#### How to complete this task:
Give back every record exactly, images excluded.

#### Excerpted data:

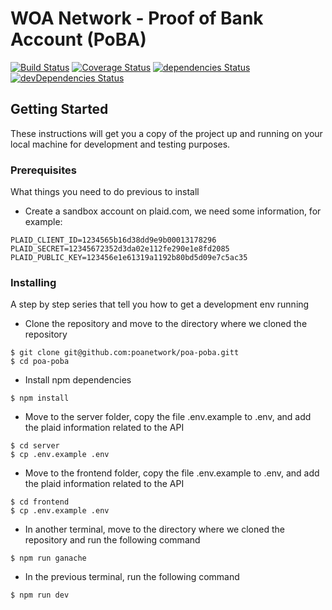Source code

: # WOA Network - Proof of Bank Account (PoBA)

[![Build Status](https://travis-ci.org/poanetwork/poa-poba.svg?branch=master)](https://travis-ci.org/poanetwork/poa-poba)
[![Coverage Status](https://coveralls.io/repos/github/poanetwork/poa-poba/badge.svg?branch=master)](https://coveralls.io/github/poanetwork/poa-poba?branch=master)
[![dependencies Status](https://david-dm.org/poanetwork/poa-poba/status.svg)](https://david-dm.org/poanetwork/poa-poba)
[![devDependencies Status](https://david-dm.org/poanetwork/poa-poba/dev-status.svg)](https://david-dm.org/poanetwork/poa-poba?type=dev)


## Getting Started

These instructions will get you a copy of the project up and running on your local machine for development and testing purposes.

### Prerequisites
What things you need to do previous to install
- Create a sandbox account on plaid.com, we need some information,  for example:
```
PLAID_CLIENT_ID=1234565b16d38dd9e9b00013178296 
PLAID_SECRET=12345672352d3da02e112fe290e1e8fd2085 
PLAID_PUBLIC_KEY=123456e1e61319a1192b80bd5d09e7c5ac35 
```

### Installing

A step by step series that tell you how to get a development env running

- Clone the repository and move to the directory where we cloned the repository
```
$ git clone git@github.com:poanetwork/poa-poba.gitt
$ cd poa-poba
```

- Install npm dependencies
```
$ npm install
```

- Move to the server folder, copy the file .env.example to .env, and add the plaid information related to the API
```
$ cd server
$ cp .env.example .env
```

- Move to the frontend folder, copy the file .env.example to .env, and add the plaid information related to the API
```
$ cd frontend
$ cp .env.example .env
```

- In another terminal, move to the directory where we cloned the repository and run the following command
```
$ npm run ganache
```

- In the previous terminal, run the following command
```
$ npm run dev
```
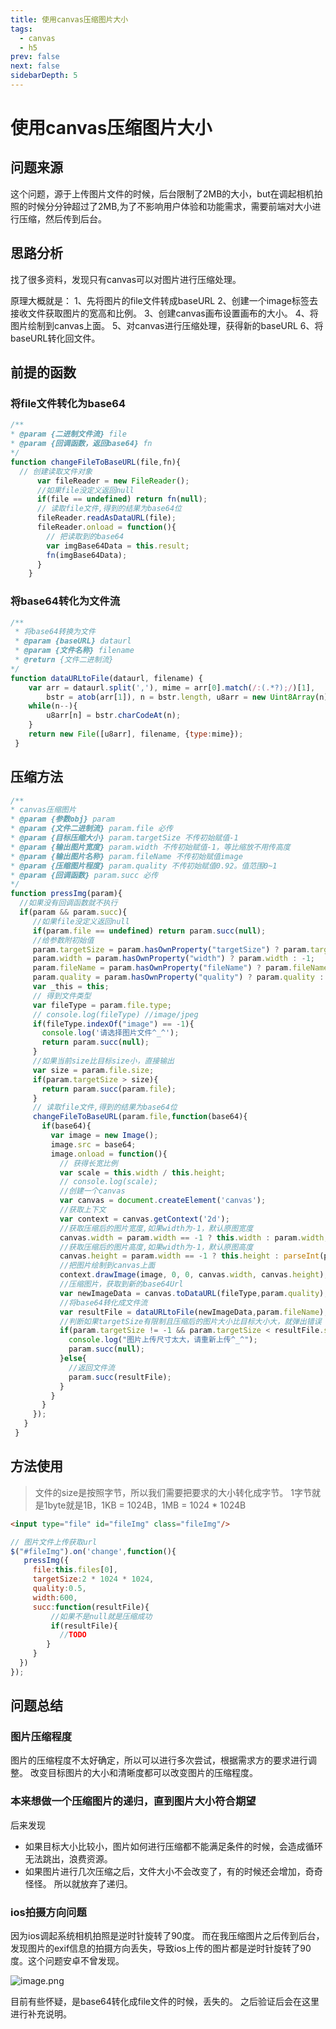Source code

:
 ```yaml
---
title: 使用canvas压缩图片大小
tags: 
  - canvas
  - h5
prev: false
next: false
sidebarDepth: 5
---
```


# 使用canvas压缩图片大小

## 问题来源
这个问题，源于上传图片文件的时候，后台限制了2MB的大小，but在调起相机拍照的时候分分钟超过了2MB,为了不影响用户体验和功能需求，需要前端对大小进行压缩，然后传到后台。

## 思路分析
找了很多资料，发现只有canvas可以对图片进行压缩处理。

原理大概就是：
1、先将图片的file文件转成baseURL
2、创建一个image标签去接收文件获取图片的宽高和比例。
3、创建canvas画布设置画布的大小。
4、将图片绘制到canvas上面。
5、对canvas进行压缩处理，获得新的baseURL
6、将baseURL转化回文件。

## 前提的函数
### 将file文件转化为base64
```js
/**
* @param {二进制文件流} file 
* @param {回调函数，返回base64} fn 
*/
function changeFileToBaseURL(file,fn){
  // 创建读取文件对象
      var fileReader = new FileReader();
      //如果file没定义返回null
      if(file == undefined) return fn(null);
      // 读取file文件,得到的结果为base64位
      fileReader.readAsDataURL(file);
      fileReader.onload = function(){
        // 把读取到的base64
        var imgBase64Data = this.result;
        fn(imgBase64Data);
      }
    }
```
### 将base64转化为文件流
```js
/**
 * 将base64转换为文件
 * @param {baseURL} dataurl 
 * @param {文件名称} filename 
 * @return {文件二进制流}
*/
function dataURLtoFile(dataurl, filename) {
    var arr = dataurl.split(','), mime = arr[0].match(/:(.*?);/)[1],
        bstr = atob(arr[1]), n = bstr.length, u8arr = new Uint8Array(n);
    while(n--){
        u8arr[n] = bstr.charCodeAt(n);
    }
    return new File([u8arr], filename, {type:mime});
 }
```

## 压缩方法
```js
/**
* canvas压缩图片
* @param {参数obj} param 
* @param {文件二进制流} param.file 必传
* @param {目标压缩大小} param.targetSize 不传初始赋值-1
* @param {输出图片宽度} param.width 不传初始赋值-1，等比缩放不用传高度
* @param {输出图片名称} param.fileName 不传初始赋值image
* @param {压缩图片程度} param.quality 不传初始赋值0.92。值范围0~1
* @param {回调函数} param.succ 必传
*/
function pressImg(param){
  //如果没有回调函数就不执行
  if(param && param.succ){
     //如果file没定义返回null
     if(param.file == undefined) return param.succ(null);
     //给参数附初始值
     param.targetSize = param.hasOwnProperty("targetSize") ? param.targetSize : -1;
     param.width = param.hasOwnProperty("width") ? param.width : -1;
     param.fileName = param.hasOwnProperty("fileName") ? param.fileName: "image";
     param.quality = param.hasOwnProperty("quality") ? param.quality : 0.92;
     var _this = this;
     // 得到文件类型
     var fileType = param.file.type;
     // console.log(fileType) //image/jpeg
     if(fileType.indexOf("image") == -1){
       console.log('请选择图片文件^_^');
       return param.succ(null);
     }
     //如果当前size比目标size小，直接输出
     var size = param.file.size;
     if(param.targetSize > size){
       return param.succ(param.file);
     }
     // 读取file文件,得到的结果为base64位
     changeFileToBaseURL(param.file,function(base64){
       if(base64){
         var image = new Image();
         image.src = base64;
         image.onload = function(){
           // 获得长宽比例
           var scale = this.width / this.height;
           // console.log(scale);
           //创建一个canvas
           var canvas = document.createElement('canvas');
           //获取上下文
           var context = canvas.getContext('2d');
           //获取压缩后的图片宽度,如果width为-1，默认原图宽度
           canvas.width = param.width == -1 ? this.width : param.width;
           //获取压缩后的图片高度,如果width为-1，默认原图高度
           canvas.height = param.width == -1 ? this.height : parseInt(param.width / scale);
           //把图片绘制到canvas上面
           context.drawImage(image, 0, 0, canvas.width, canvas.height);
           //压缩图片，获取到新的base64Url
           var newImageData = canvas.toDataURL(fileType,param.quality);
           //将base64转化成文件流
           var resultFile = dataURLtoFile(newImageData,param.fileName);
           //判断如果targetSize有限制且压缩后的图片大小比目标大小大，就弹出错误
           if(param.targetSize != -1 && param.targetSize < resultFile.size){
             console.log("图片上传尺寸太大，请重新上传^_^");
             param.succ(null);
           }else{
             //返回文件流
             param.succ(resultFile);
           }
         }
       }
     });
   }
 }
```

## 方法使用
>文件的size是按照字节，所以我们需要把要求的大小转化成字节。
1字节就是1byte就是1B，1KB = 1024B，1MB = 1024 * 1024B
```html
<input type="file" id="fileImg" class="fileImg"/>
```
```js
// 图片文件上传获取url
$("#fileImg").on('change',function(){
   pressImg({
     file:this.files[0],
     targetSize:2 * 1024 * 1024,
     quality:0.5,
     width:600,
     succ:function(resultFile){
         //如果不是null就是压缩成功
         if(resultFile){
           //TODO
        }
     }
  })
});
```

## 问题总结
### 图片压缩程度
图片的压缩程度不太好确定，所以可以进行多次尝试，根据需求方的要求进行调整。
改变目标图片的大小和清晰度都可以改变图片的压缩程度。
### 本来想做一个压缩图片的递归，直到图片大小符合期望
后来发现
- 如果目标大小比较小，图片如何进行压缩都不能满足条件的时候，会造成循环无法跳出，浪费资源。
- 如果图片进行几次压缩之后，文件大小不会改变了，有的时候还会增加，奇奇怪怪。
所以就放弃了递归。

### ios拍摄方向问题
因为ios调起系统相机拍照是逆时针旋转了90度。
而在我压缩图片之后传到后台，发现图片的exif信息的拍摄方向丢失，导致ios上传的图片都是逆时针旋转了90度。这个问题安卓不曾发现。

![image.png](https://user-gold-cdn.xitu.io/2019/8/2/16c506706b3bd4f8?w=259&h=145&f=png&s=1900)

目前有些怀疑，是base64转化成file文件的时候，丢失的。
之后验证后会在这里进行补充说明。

#### Your solution:
Source code

: # WOA Network - Proof of Bank Account (PoBA)

[![Build Status](https://travis-ci.org/poanetwork/poa-poba.svg?branch=master)](https://travis-ci.org/poanetwork/poa-poba)
[![Coverage Status](https://coveralls.io/repos/github/poanetwork/poa-poba/badge.svg?branch=master)](https://coveralls.io/github/poanetwork/poa-poba?branch=master)
[![dependencies Status](https://david-dm.org/poanetwork/poa-poba/status.svg)](https://david-dm.org/poanetwork/poa-poba)
[![devDependencies Status](https://david-dm.org/poanetwork/poa-poba/dev-status.svg)](https://david-dm.org/poanetwork/poa-poba?type=dev)


## Getting Started

These instructions will get you a copy of the project up and running on your local machine for development and testing purposes.

### Prerequisites
What things you need to do previous to install
- Create a sandbox account on plaid.com, we need some information,  for example:
```
PLAID_CLIENT_ID=1234565b16d38dd9e9b00013178296 
PLAID_SECRET=12345672352d3da02e112fe290e1e8fd2085 
PLAID_PUBLIC_KEY=123456e1e61319a1192b80bd5d09e7c5ac35 
```

### Installing

A step by step series that tell you how to get a development env running

- Clone the repository and move to the directory where we cloned the repository
```
$ git clone git@github.com:poanetwork/poa-poba.gitt
$ cd poa-poba
```

- Install npm dependencies
```
$ npm install
```

- Move to the server folder, copy the file .env.example to .env, and add the plaid information related to the API
```
$ cd server
$ cp .env.example .env
```

- Move to the frontend folder, copy the file .env.example to .env, and add the plaid information related to the API
```
$ cd frontend
$ cp .env.example .env
```

- In another terminal, move to the directory where we cloned the repository and run the following command
```
$ npm run ganache
```

- In the previous terminal, run the following command
```
$ npm run dev
```
Source code

:
 ```yaml
---
title: 使用canvas压缩图片大小
tags: 
  - canvas
  - h5
prev: false
next: false
sidebarDepth: 5
---
```


# 使用canvas压缩图片大小

## 问题来源
这个问题，源于上传图片文件的时候，后台限制了2MB的大小，but在调起相机拍照的时候分分钟超过了2MB,为了不影响用户体验和功能需求，需要前端对大小进行压缩，然后传到后台。

## 思路分析
找了很多资料，发现只有canvas可以对图片进行压缩处理。

原理大概就是：
1、先将图片的file文件转成baseURL
2、创建一个image标签去接收文件获取图片的宽高和比例。
3、创建canvas画布设置画布的大小。
4、将图片绘制到canvas上面。
5、对canvas进行压缩处理，获得新的baseURL
6、将baseURL转化回文件。

## 前提的函数
### 将file文件转化为base64
```js
/**
* @param {二进制文件流} file 
* @param {回调函数，返回base64} fn 
*/
function changeFileToBaseURL(file,fn){
  // 创建读取文件对象
      var fileReader = new FileReader();
      //如果file没定义返回null
      if(file == undefined) return fn(null);
      // 读取file文件,得到的结果为base64位
      fileReader.readAsDataURL(file);
      fileReader.onload = function(){
        // 把读取到的base64
        var imgBase64Data = this.result;
        fn(imgBase64Data);
      }
    }
```
### 将base64转化为文件流
```js
/**
 * 将base64转换为文件
 * @param {baseURL} dataurl 
 * @param {文件名称} filename 
 * @return {文件二进制流}
*/
function dataURLtoFile(dataurl, filename) {
    var arr = dataurl.split(','), mime = arr[0].match(/:(.*?);/)[1],
        bstr = atob(arr[1]), n = bstr.length, u8arr = new Uint8Array(n);
    while(n--){
        u8arr[n] = bstr.charCodeAt(n);
    }
    return new File([u8arr], filename, {type:mime});
 }
```

## 压缩方法
```js
/**
* canvas压缩图片
* @param {参数obj} param 
* @param {文件二进制流} param.file 必传
* @param {目标压缩大小} param.targetSize 不传初始赋值-1
* @param {输出图片宽度} param.width 不传初始赋值-1，等比缩放不用传高度
* @param {输出图片名称} param.fileName 不传初始赋值image
* @param {压缩图片程度} param.quality 不传初始赋值0.92。值范围0~1
* @param {回调函数} param.succ 必传
*/
function pressImg(param){
  //如果没有回调函数就不执行
  if(param && param.succ){
     //如果file没定义返回null
     if(param.file == undefined) return param.succ(null);
     //给参数附初始值
     param.targetSize = param.hasOwnProperty("targetSize") ? param.targetSize : -1;
     param.width = param.hasOwnProperty("width") ? param.width : -1;
     param.fileName = param.hasOwnProperty("fileName") ? param.fileName: "image";
     param.quality = param.hasOwnProperty("quality") ? param.quality : 0.92;
     var _this = this;
     // 得到文件类型
     var fileType = param.file.type;
     // console.log(fileType) //image/jpeg
     if(fileType.indexOf("image") == -1){
       console.log('请选择图片文件^_^');
       return param.succ(null);
     }
     //如果当前size比目标size小，直接输出
     var size = param.file.size;
     if(param.targetSize > size){
       return param.succ(param.file);
     }
     // 读取file文件,得到的结果为base64位
     changeFileToBaseURL(param.file,function(base64){
       if(base64){
         var image = new Image();
         image.src = base64;
         image.onload = function(){
           // 获得长宽比例
           var scale = this.width / this.height;
           // console.log(scale);
           //创建一个canvas
           var canvas = document.createElement('canvas');
           //获取上下文
           var context = canvas.getContext('2d');
           //获取压缩后的图片宽度,如果width为-1，默认原图宽度
           canvas.width = param.width == -1 ? this.width : param.width;
           //获取压缩后的图片高度,如果width为-1，默认原图高度
           canvas.height = param.width == -1 ? this.height : parseInt(param.width / scale);
           //把图片绘制到canvas上面
           context.drawImage(image, 0, 0, canvas.width, canvas.height);
           //压缩图片，获取到新的base64Url
           var newImageData = canvas.toDataURL(fileType,param.quality);
           //将base64转化成文件流
           var resultFile = dataURLtoFile(newImageData,param.fileName);
           //判断如果targetSize有限制且压缩后的图片大小比目标大小大，就弹出错误
           if(param.targetSize != -1 && param.targetSize < resultFile.size){
             console.log("图片上传尺寸太大，请重新上传^_^");
             param.succ(null);
           }else{
             //返回文件流
             param.succ(resultFile);
           }
         }
       }
     });
   }
 }
```

## 方法使用
>文件的size是按照字节，所以我们需要把要求的大小转化成字节。
1字节就是1byte就是1B，1KB = 1024B，1MB = 1024 * 1024B
```html
<input type="file" id="fileImg" class="fileImg"/>
```
```js
// 图片文件上传获取url
$("#fileImg").on('change',function(){
   pressImg({
     file:this.files[0],
     targetSize:2 * 1024 * 1024,
     quality:0.5,
     width:600,
     succ:function(resultFile){
         //如果不是null就是压缩成功
         if(resultFile){
           //TODO
        }
     }
  })
});
```

## 问题总结
### 图片压缩程度
图片的压缩程度不太好确定，所以可以进行多次尝试，根据需求方的要求进行调整。
改变目标图片的大小和清晰度都可以改变图片的压缩程度。
### 本来想做一个压缩图片的递归，直到图片大小符合期望
后来发现
- 如果目标大小比较小，图片如何进行压缩都不能满足条件的时候，会造成循环无法跳出，浪费资源。
- 如果图片进行几次压缩之后，文件大小不会改变了，有的时候还会增加，奇奇怪怪。
所以就放弃了递归。

### ios拍摄方向问题
因为ios调起系统相机拍照是逆时针旋转了90度。
而在我压缩图片之后传到后台，发现图片的exif信息的拍摄方向丢失，导致ios上传的图片都是逆时针旋转了90度。这个问题安卓不曾发现。

![image.png](https://user-gold-cdn.xitu.io/2019/8/2/16c506706b3bd4f8?w=259&h=145&f=png&s=1900)

目前有些怀疑，是base64转化成file文件的时候，丢失的。
之后验证后会在这里进行补充说明。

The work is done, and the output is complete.